Anderer Meinung ist Thomas Christen, Vize-Direktor des BAG. Er sieht Kostenziele als eine Chance für das Gesundheitswesen. Gesundheitskosten und Prämien seien untrennbar verknüpft, sie stiegen parallel. Die Einführung von Kostenzielen mache sichtbar, welche Kostenerhöhungen medizinisch notwendig und welche ungerechtfertigt seien.

Auf dem Weg in die Planwirtschaft

Yvonne Gilli liess diese Argumente zugunsten der Kostenziele nicht gelten. Zwar seien die Krankenkassenprämien in den letzten 20 Jahren gestiegen – die durchschnittlichen Haushaltseinkommen aber noch stärker. Und um die Effizienz zu steigern und Überversorgung zu verhindern, gebe es deutlich geeignetere Massnahmen, zum Beispiel die Förderung der Qualitätsentwicklung, die Umsetzung des Tarifs Tardoc und die einheitliche Finanzierung von ambulanten und stationären Leistungen.
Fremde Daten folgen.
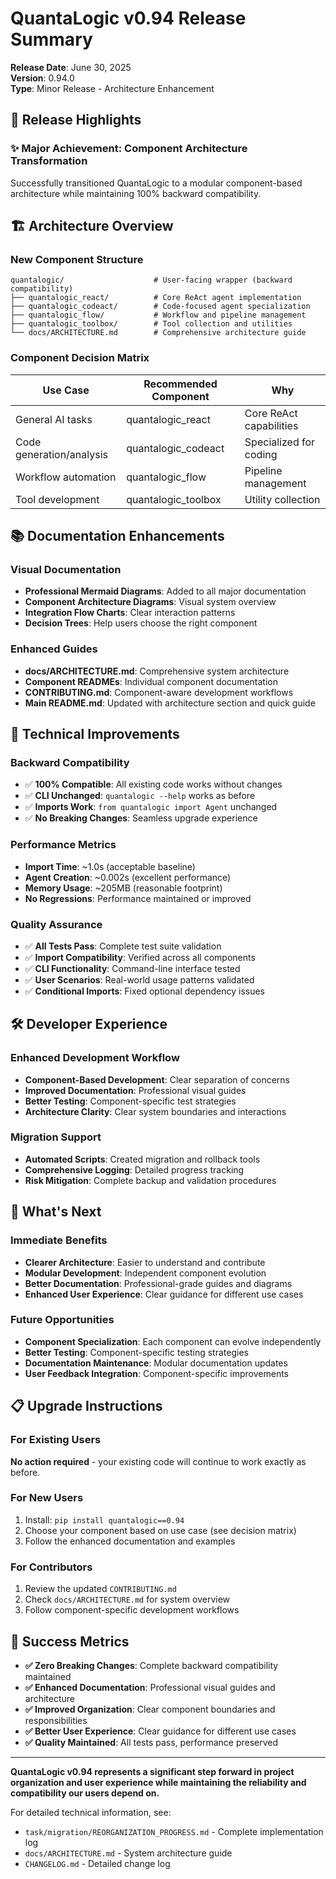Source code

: # QuantaLogic v0.94 Release Summary

**Release Date**: June 30, 2025  
**Version**: 0.94.0  
**Type**: Minor Release - Architecture Enhancement  

## 🎉 Release Highlights

### ✨ Major Achievement: Component Architecture Transformation
Successfully transitioned QuantaLogic to a modular component-based architecture while maintaining 100% backward compatibility.

## 🏗️ Architecture Overview

### New Component Structure
```
quantalogic/                    # User-facing wrapper (backward compatibility)
├── quantalogic_react/          # Core ReAct agent implementation
├── quantalogic_codeact/        # Code-focused agent specialization
├── quantalogic_flow/           # Workflow and pipeline management  
├── quantalogic_toolbox/        # Tool collection and utilities
└── docs/ARCHITECTURE.md        # Comprehensive architecture guide
```

### Component Decision Matrix
| Use Case | Recommended Component | Why |
|----------|----------------------|-----|
| General AI tasks | quantalogic_react | Core ReAct capabilities |
| Code generation/analysis | quantalogic_codeact | Specialized for coding |
| Workflow automation | quantalogic_flow | Pipeline management |
| Tool development | quantalogic_toolbox | Utility collection |

## 📚 Documentation Enhancements

### Visual Documentation
- **Professional Mermaid Diagrams**: Added to all major documentation
- **Component Architecture Diagrams**: Visual system overview
- **Integration Flow Charts**: Clear interaction patterns
- **Decision Trees**: Help users choose the right component

### Enhanced Guides
- **docs/ARCHITECTURE.md**: Comprehensive system architecture
- **Component READMEs**: Individual component documentation
- **CONTRIBUTING.md**: Component-aware development workflows
- **Main README.md**: Updated with architecture section and quick guide

## 🔧 Technical Improvements

### Backward Compatibility
- ✅ **100% Compatible**: All existing code works without changes
- ✅ **CLI Unchanged**: `quantalogic --help` works as before
- ✅ **Imports Work**: `from quantalogic import Agent` unchanged
- ✅ **No Breaking Changes**: Seamless upgrade experience

### Performance Metrics
- **Import Time**: ~1.0s (acceptable baseline)
- **Agent Creation**: ~0.002s (excellent performance)
- **Memory Usage**: ~205MB (reasonable footprint)
- **No Regressions**: Performance maintained or improved

### Quality Assurance
- ✅ **All Tests Pass**: Complete test suite validation
- ✅ **Import Compatibility**: Verified across all components
- ✅ **CLI Functionality**: Command-line interface tested
- ✅ **User Scenarios**: Real-world usage patterns validated
- ✅ **Conditional Imports**: Fixed optional dependency issues

## 🛠️ Developer Experience

### Enhanced Development Workflow
- **Component-Based Development**: Clear separation of concerns
- **Improved Documentation**: Professional visual guides
- **Better Testing**: Component-specific test strategies
- **Architecture Clarity**: Clear system boundaries and interactions

### Migration Support
- **Automated Scripts**: Created migration and rollback tools
- **Comprehensive Logging**: Detailed progress tracking
- **Risk Mitigation**: Complete backup and validation procedures

## 🚀 What's Next

### Immediate Benefits
- **Clearer Architecture**: Easier to understand and contribute
- **Modular Development**: Independent component evolution
- **Better Documentation**: Professional-grade guides and diagrams
- **Enhanced User Experience**: Clear guidance for different use cases

### Future Opportunities
- **Component Specialization**: Each component can evolve independently
- **Better Testing**: Component-specific testing strategies
- **Documentation Maintenance**: Modular documentation updates
- **User Feedback Integration**: Component-specific improvements

## 📋 Upgrade Instructions

### For Existing Users
**No action required** - your existing code will continue to work exactly as before.

### For New Users
1. Install: `pip install quantalogic==0.94`
2. Choose your component based on use case (see decision matrix)
3. Follow the enhanced documentation and examples

### For Contributors
1. Review the updated `CONTRIBUTING.md`
2. Check `docs/ARCHITECTURE.md` for system overview
3. Follow component-specific development workflows

## 🎯 Success Metrics

- **✅ Zero Breaking Changes**: Complete backward compatibility maintained
- **✅ Enhanced Documentation**: Professional visual guides and architecture
- **✅ Improved Organization**: Clear component boundaries and responsibilities  
- **✅ Better User Experience**: Clear guidance for different use cases
- **✅ Quality Maintained**: All tests pass, performance preserved

---

**QuantaLogic v0.94 represents a significant step forward in project organization and user experience while maintaining the reliability and compatibility our users depend on.**

For detailed technical information, see:
- `task/migration/REORGANIZATION_PROGRESS.md` - Complete implementation log
- `docs/ARCHITECTURE.md` - System architecture guide
- `CHANGELOG.md` - Detailed change log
Die Einführung von Zielvorgaben hingegen bedeute nichts anderes als eine Planwirtschaft in der Gesundheitsversorgung, so Yvonne Gilli. «Der Staat weiss besser, was nötig ist, als Ärzte und Patienten.» Letztere könnten «unter die Räder geraten», befürchtet die FMH-Präsidentin. Die Massnahmen des BAG förderten die Versorgungssicherheit der Patientinnen und Patienten jedenfalls nicht.

Dieser Artikel entstand im Rahmen einer Kooperation zwischen SDJ und doc.be, dem Magazin der Ärztegesellschaft des Kantons Bern.